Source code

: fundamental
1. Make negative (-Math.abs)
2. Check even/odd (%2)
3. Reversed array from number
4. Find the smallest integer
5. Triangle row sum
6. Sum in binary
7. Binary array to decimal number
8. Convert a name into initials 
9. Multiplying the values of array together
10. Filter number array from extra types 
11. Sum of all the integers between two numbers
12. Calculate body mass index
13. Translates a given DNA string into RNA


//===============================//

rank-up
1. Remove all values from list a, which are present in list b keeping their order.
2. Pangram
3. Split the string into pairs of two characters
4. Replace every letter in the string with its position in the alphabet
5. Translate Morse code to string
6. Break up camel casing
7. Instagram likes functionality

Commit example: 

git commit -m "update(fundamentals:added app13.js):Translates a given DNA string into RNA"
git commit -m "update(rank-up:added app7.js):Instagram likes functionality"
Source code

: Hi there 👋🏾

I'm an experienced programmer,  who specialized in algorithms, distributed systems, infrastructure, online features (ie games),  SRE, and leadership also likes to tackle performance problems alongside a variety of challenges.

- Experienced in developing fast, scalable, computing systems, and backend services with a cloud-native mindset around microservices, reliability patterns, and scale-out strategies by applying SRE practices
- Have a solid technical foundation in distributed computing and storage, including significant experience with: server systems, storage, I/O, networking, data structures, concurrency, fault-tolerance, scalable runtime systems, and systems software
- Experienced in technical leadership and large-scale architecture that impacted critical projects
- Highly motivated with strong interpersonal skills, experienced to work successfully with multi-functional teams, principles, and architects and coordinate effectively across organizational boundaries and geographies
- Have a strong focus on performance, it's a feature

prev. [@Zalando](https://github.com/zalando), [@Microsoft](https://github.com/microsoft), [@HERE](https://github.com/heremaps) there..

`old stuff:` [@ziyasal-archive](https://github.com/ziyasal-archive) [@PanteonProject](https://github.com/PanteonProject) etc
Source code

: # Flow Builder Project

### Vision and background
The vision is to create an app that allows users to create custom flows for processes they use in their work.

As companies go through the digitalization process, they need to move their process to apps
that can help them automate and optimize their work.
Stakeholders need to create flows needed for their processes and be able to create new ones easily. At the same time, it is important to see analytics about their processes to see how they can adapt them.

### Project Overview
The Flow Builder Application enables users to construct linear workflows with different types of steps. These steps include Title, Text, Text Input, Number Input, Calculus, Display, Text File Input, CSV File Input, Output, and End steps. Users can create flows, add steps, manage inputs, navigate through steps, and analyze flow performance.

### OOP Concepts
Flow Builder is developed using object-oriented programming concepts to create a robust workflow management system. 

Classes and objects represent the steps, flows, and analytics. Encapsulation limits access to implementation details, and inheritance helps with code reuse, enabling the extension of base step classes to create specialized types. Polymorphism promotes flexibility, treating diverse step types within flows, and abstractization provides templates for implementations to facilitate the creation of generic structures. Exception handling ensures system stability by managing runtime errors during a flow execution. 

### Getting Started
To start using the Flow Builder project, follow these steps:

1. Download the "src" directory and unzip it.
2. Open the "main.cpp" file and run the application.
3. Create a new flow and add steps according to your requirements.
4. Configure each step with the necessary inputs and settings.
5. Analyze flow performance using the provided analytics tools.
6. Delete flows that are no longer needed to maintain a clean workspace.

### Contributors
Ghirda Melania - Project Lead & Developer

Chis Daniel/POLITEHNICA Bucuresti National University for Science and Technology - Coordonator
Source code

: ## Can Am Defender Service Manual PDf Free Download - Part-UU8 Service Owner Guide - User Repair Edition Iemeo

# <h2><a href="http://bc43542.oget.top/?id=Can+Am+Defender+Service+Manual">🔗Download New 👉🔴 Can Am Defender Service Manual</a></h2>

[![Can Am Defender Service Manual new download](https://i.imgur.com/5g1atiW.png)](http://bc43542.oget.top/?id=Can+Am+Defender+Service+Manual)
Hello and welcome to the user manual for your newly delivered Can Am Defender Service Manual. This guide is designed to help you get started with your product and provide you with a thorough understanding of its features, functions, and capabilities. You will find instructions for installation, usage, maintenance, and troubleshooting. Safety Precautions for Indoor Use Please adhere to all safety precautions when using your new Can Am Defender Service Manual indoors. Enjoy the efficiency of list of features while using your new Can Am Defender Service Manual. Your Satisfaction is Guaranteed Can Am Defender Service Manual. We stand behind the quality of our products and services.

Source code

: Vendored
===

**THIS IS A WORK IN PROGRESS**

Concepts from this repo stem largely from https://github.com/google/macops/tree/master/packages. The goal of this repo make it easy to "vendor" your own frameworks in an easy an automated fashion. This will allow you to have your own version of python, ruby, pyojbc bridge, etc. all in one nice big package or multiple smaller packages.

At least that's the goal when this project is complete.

━━━━━━━━━━━━━━━━

* WHAT THIS TASK INVOLVES *
After locating the line with "Concepts from this", please repeat it and every line after it exactly, through the end of the data above.

* PROBLEM SOLUTION *
Concepts from this repo stem largely from https://github.com/google/macops/tree/master/packages. The goal of this repo make it easy to "vendor" your own frameworks in an easy an automated fashion. This will allow you to have your own version of python, ruby, pyojbc bridge, etc. all in one nice big package or multiple smaller packages.

At least that's the goal when this project is complete.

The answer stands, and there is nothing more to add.